Could someone please give me a hint how to prove (preferably directly, without finding clever homomorphisms) that $(X,Y)$ is a maximal ideal in $\mathbb{C}[X,Y]$ ?
This ideal is prime, since it contains all polynomials of all degree that don't have a constant term, so my guess was, it's maybe also maximal.
On
An ideal (of a commutative ring with identity) is maximal if and only if quotienting by it gives you a field. $\mathbb{C} [X,Y]/(X,Y) \cong \mathbb{C}$, where the isomorphism maps every polynomial to its constant term.
On
Here is my answer which is in some sense same as the answer of Davide Giraudo.
We will use the direct meaning of maximality (instead of using quotient ring). The following is obvious:
FACT 1: In this ring if an ideal contains a constant (polynomial) then the ideal is the whole ring.
Consider a polynomial $f$, which is NOT in your ideal $I$. We have to show that any ideal $J$ that contains $I$ and $f$ is the whole ring. We will show that such an ideal contains a constant (polynomial) which will prove maximality of $I$ as an ideal.
As $f$ is not in $I$, it has a nonzero constant term, call it $a_0$.
Now define $f_0=f-a_0$. This has zero constant term, and hence $f_0\in I$.
So the ideal containing $f$ and $I$ contains $f-f_0=a_0$, a constant and hence by FACT 1 we are done.

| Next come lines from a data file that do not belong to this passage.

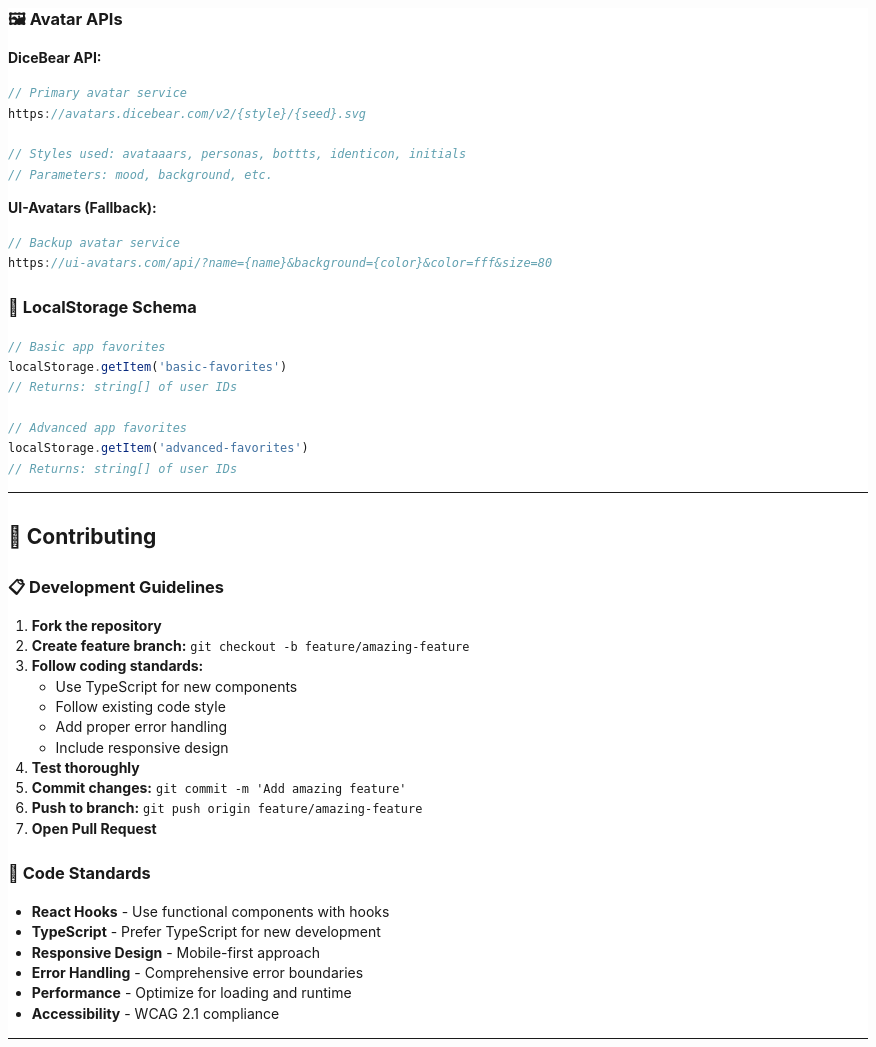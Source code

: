 ### 🖼️ **Avatar APIs**

**DiceBear API:**
```javascript
// Primary avatar service
https://avatars.dicebear.com/v2/{style}/{seed}.svg

// Styles used: avataaars, personas, bottts, identicon, initials
// Parameters: mood, background, etc.
```

**UI-Avatars (Fallback):**
```javascript
// Backup avatar service
https://ui-avatars.com/api/?name={name}&background={color}&color=fff&size=80
```

### 💾 **LocalStorage Schema**
```javascript
// Basic app favorites
localStorage.getItem('basic-favorites') 
// Returns: string[] of user IDs

// Advanced app favorites  
localStorage.getItem('advanced-favorites')
// Returns: string[] of user IDs
```

---

## 🤝 Contributing

### 📋 **Development Guidelines**

1. **Fork the repository**
2. **Create feature branch:** `git checkout -b feature/amazing-feature`
3. **Follow coding standards:**
   - Use TypeScript for new components
   - Follow existing code style
   - Add proper error handling
   - Include responsive design
4. **Test thoroughly**
5. **Commit changes:** `git commit -m 'Add amazing feature'`
6. **Push to branch:** `git push origin feature/amazing-feature`
7. **Open Pull Request**

### 🎯 **Code Standards**
- **React Hooks** - Use functional components with hooks
- **TypeScript** - Prefer TypeScript for new development
- **Responsive Design** - Mobile-first approach
- **Error Handling** - Comprehensive error boundaries
- **Performance** - Optimize for loading and runtime
- **Accessibility** - WCAG 2.1 compliance

---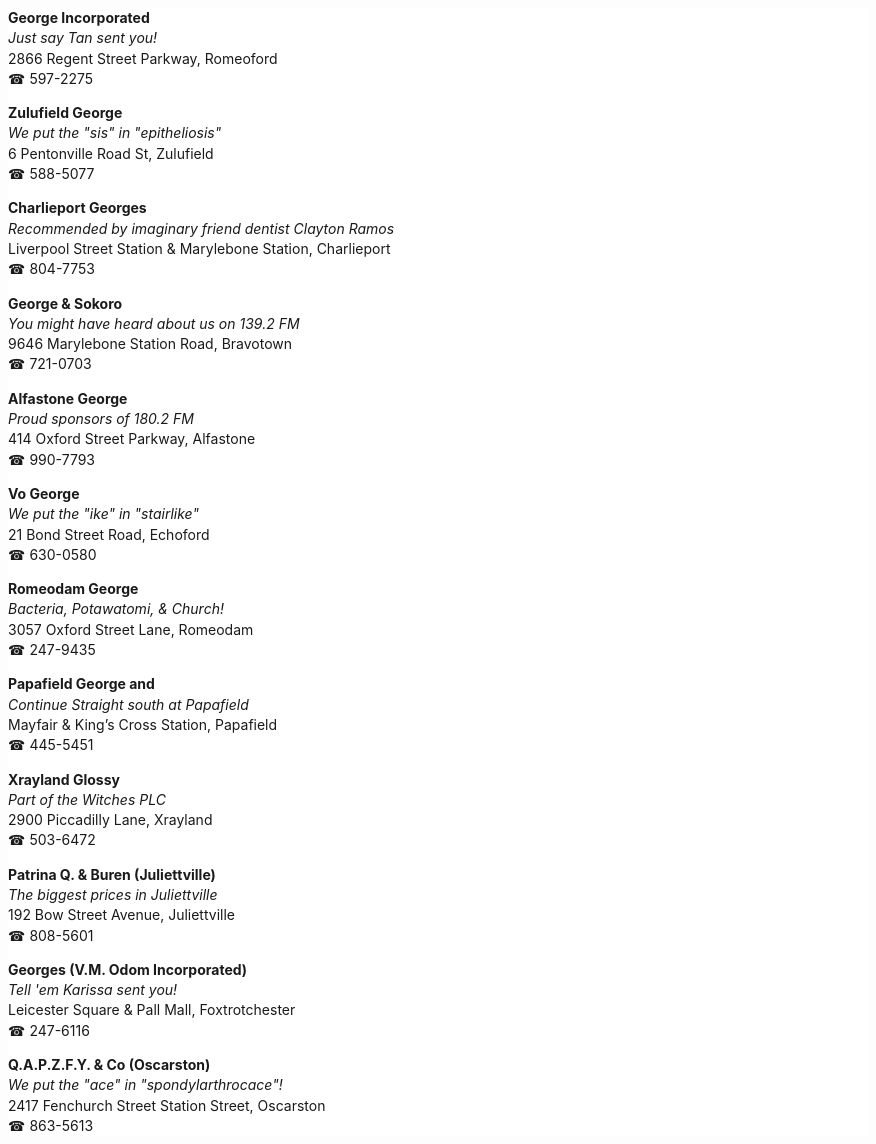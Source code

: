 **George Incorporated**  
_Just say Tan sent you!_  
2866 Regent Street Parkway, Romeoford  
☎ 597-2275

**Zulufield George**  
_We put the "sis" in "epitheliosis"_  
6 Pentonville Road St, Zulufield  
☎ 588-5077

**Charlieport Georges**  
_Recommended by imaginary friend dentist Clayton Ramos_  
Liverpool Street Station & Marylebone Station, Charlieport  
☎ 804-7753

**George & Sokoro**  
_You might have heard about us on 139.2 FM_  
9646 Marylebone Station Road, Bravotown  
☎ 721-0703

**Alfastone George**  
_Proud sponsors of 180.2 FM_  
414 Oxford Street Parkway, Alfastone  
☎ 990-7793

**Vo George**  
_We put the "ike" in "stairlike"_  
21 Bond Street Road, Echoford  
☎ 630-0580

**Romeodam George**  
_Bacteria, Potawatomi, & Church!_  
3057 Oxford Street Lane, Romeodam  
☎ 247-9435

**Papafield George and**  
_Continue Straight south at Papafield_  
Mayfair & King’s Cross Station, Papafield  
☎ 445-5451

**Xrayland Glossy**  
_Part of the Witches PLC_  
2900 Piccadilly Lane, Xrayland  
☎ 503-6472

**Patrina Q. & Buren (Juliettville)**  
_The biggest prices in Juliettville_  
192 Bow Street Avenue, Juliettville  
☎ 808-5601

**Georges (V.M. Odom Incorporated)**  
_Tell 'em Karissa sent you!_  
Leicester Square & Pall Mall, Foxtrotchester  
☎ 247-6116

**Q.A.P.Z.F.Y. & Co (Oscarston)**  
_We put the "ace" in "spondylarthrocace"!_  
2417 Fenchurch Street Station Street, Oscarston  
☎ 863-5613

If $P\notin (X,Y)$, identifying $P$ with its polynomial function, $P(0,0)\neq 0$. So if $I$ is a ideal which contains strictly $(X,Y)$, it contains a polynomial $P=\sum_{0\leq k,j\leq n}a_{k,j}X^jY^k$. As $\sum_{0\leq k\leq j\leq n,(k,j)\neq (0,0)}a_{k,j}X^jY^k\in (X,Y)$, $a_{0,0}\in I$ and is different from $0$. Hence $1\in I$, and $I=\Bbb C[X,Y]$, proving the maximality of $(X,Y)$.